Gold & Silver Cap Record October Despite Choppy Week 

October delivered historic gains for precious metals: gold broke above $4,000 and set an intramonth record, while silver tagged fresh four-decade highs mid-month. Both have pulled back since, but remain up sharply for the month. This week’s give-and-take looks like healthy consolidation after a major run, with gold digesting gains around the $4,000 level.  

The fundamental drivers haven’t changed — rate-cut expectations, geopolitical hedging, and strong investor demand are still in place. Looking ahead, LBMA delegates now see gold near $5,000 within a year. The catch: volatility is rising alongside momentum. Bigger swings mean position sizing matters more than ever. 

What’s fueling those gains? 

 

World Gold Council: Q3 Global Gold Demand Hits New Record 

The World Gold Council reports Q3 global gold demand climbed 3% year-over-year to a record 1,313 tonnes, driven by bars, coins, and a resurgence in gold-backed ETF inflows. Investors piled in amid tariff uncertainty, geopolitical risk, and plain-old FOMO.  

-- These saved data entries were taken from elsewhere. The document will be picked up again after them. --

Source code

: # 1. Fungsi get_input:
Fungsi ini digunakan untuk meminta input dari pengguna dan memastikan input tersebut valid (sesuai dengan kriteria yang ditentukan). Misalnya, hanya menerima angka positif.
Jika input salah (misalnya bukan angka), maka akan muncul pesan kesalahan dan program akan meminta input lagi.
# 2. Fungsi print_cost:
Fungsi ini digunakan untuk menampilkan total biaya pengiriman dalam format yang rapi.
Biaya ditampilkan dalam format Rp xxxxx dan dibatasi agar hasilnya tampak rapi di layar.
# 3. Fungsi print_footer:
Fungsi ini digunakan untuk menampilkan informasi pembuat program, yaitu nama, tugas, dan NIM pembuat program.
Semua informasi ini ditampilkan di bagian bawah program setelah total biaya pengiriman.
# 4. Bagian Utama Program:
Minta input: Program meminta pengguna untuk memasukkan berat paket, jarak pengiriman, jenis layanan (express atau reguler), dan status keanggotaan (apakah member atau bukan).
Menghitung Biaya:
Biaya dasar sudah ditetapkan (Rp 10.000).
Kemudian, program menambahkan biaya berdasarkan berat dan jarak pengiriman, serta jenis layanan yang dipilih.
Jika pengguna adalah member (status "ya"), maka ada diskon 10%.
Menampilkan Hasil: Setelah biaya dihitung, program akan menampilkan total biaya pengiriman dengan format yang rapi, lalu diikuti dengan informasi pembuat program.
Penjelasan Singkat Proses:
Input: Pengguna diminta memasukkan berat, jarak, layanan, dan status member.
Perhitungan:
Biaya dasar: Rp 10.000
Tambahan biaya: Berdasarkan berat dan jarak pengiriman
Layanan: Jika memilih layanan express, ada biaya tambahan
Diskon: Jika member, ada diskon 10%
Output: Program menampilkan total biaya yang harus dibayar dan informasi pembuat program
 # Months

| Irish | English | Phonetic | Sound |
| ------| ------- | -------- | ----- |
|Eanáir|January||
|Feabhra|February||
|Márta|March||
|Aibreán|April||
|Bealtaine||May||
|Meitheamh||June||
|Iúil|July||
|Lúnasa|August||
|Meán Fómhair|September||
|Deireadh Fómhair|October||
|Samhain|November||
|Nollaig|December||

Central banks kept buying — roughly 220 tonnes in the quarter — while jewelry demand slumped on high prices. What it means for investors: demand is broad-based and less rate-sensitive than it was in 2022–23. That’s exactly the mix that tends to support dips, with buyers stepping in when prices pull back rather than waiting for lower borrowing costs. 

That demand picture gets its next test today with fresh inflation data. 

 

PCE Inflation: Closer to Target, But Core Stays Sticky 

September PCE came in this morning showing headline inflation at 2.1% year-over-year — down from August’s 2.3% and edging closer to the Fed’s 2% target. The monthly gain of 0.2% matched expectations. But the core reading (excluding food and energy) told a stickier story: 2.7% annually, unchanged from August and slightly above forecast. Services prices drove the increase, while goods prices fell for the fourth time in five months.  

The mixed signals give the Fed room to cut rates gradually, but core inflation sitting nearly a full point above target keeps pressure on policymakers to stay cautious. Translation: lower headline inflation helps gold’s rate-cut narrative, but persistent core keeps the hedge case alive if inflation re-accelerates. 

Speaking of the Fed, not everyone’s on board with recent cuts. 

 

Dallas Fed’s Logan Opposed This Week’s Rate Cut 

Dallas Fed President Lorie Logan said Friday she voted against Wednesday’s quarter-point rate cut and would find it “difficult” to support another reduction in December. “I did not see a need to cut rates this week,” Logan told a Dallas Fed conference, citing concerns that inflation remains “too high” and consumer spending is running above trend.  

She joined Kansas City Fed’s Jeffrey Schmid in dissenting on the October 29 decision, which lowered rates to 3.75–4.00%. Chair Powell already threw cold water on a December cut, calling it “not a foregone conclusion.” The divide underscores growing Fed uncertainty about the rate path — and that uncertainty tends to keep safe-haven demand for gold and silver elevated. 

Meanwhile, Washington gridlock is creating its own set of risks. 

 

Government Shutdown Drags On; SNAP Benefits Set To Lapse Tomorrow 

The federal government shutdown entered its fourth week with no resolution in sight, and the stakes are rising fast. Starting tomorrow (November 1), roughly 42 million Americans won’t receive their monthly SNAP benefits — the first time food stamps have been suspended during a shutdown. The USDA says it needs $8 billion to cover November but has only $6 billion in contingency funds available.  

Meanwhile, federal employees missed their first paycheck last Friday, and both parties remain deadlocked with no bipartisan talks scheduled. Some states are scrambling to patch the gap with emergency funding, but it’s a drop in the bucket. For markets, extended shutdowns mean data blackouts (like the one complicating the Fed’s decision-making), rising economic uncertainty, and potential pain for millions of Americans.